Ja absolut. Wir haben im Augenblick noch begrenzte Mengen verfügbarer Impfstoffe und insofern muss man schauen, wo ist der Impfstoff am sinnvollsten eingesetzt. Wenn wir jetzt fünf oder drei Millionen Jugendliche impfen würden, dann würden wir den besonders gefährdeten Menschen eigentlich diesen Impfstoff wegnehmen. Noch immer sind 30 Prozent der hochpriorisierten, risikobelasteten Menschen nicht geimpft, während Kinder im Prinzip nicht erkranken. Und wir wissen auch: Kinder geben den Infektionserreger nicht so intensiv weiter.
Verstehe ich Sie dann richtig, dass Sie die angekündigte Aufhebung der Priorisierung nicht so gut finden?
Wenn man mich gefragt hätte, hätte ich empfohlen, noch ein bisschen zu warten, bis wir die Risikogruppen in unserer Gesellschaft wirklich geschützt haben. Dass das gut funktioniert, sehen wir daran, dass wir jetzt sehr viel weniger ältere Menschen mit schweren Verläufe haben, die auf Intensivstation liegen. Das Konzept, die am höchsten Gefährdeten zunächst zu impfen, funktioniert. Wir hätten uns noch ein, zwei Wochen Zeit geben sollen, um wirklich erfolgreich diese Risikogruppen zu impfen.
Lassen Sie uns nochmal über die Zulassung des Impfstoffes für Kinder durch die EMA und jetzt auch das grüne Licht durch die EU sprechen. Eine Impfempfehlung der STIKO gibt es ja nicht. Was ist der Unterschied zwischen einer Zulassung und einer Impfempfehlung?
Eine Zulassungsbehörde prüft die Unterlagen, die ein Medizinproduktehersteller oder ein Impfstoffhersteller einreicht.

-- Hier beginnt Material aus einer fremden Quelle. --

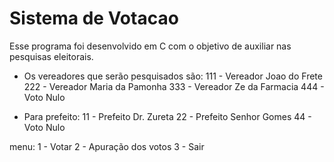# Sistema de Votacao
 
Esse programa foi desenvolvido em C com o objetivo de auxiliar nas pesquisas eleitorais.

- Os vereadores que serão pesquisados são:
    111 - Vereador Joao do Frete
    222 - Vereador Maria da Pamonha
    333 - Vereador Ze da Farmacia
    444 - Voto Nulo

- Para prefeito:
    11 - Prefeito Dr. Zureta
    22 - Prefeito Senhor Gomes
    44 - Voto Nulo

menu:
    1 - Votar
    2 - Apuração dos votos
    3 - Sair
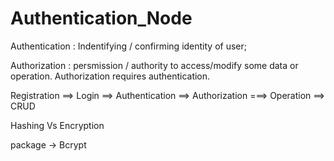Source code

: # Authentication_Node

Authentication : Indentifying / confirming identity of user;

Authorization : persmission / authority to access/modify some data or operation. Authorization requires authentication.

Registration ==> Login ==> Authentication ==> Authorization ===> Operation ==> CRUD

Hashing Vs Encryption

package -> Bcrypt
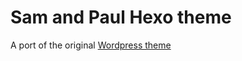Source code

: # Sam and Paul Hexo theme

A port of the original [Wordpress theme](https://github.com/fofr/sam-and-paul.com-wordpress)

Im Augenblick haben wir eine Situation, in der Zulassungsbehörden in Betracht ziehen, höhere Risiken zu akzeptieren, weil die Bedrohung durch die Infektionskrankheit so stark ist. In den USA etwa gibt es dann eine Notfallzulassung. Die signalisiert: nicht komplett geprüft! In Europa sind wir etwas sorgfältiger. Wir haben eine bedingte Zulassung. Dabei vermittelt die Behörde, dass die Daten nicht in dem Umfang vorliegen, wie sie es normalerweise erwarten würde. Trotzdem gibt es seit 1972 in Deutschland die Ständige Impfkommission. Die STIKO hat nur den Auftrag, aus der Menge der verfügbaren Impfstoffe die zu empfehlen, die hierzulande am besten Krankheiten oder Seuchen verhindern. Gleichzeitig aber muss sie auch betrachten: Ist das sicher? Würden wir die Zulassungsrahmenbedingungen 1:1 übernehmen, bräuchten wir keine STIKO. Sie trifft eine Empfehlung im Rahmen der Zulassung und kann nicht über die Zulassung hinausgehen. Aber sie kann sie einschränken.
Ärgert Sie es, wenn Bundesgesundheitsminister Jens Spahn sagt, ich will in den Sommerferien alle Kinder ab zwölf impfen? Fühlen Sie sich dann übergangen oder nicht ernst genommen?
Ich finde es ein bisschen schade. Ich glaube, das ist auch die Wahrnehmung vieler meiner Kolleginnen und Kollegen in diesem Gremium. Wir haben vor 50 Jahren vorausschauend ein solches Expertengremium ins Leben gerufen mit dem Ziel, Politik zu beraten. Tatsächlich entwickeln wir nur Empfehlungen. Doch dahinter steckt eine ausführliche, wissenschaftlich belegte Begründung. Und jetzt muss man mal sagen, Impfempfehlungen sind ja nicht "Wünsch dir was", sondern es geht darum, Gesundheit zu erhalten, Infektionen zu verhindern und den Menschen ein sicheres Konzept an die Hand zu geben. Ich kann aber wiederum nachvollziehen, dass Politiker es gerne mal anders hätten, weil sie ein bestimmtes politisches Ziel als opportun ansehen und erreichen wollen. Aber das darf nicht dazu führen, dass wir Sicherheitskonzepte, Entscheidungsprinzipien einfach achtlos über den Haufen werfen.
Wann kommt denn nun die STIKO-Stellungnahme zu den Impfungen für Kinder und Jugendliche?
Die wird voraussichtlich nächste Woche kommen. Viel schneller geht es nicht, weil Kommunikationsschritte zwischen den Bundesländern dem Robert-Koch-Institut und der STIKO organisatorisch vorgegeben sind.
Man muss kein Prophet sein, um zu erwarten, dass das dann eine Empfehlung für vorerkrankte Kinder sein wird, richtig?
Es ist eine ziemlich plausible Überlegung.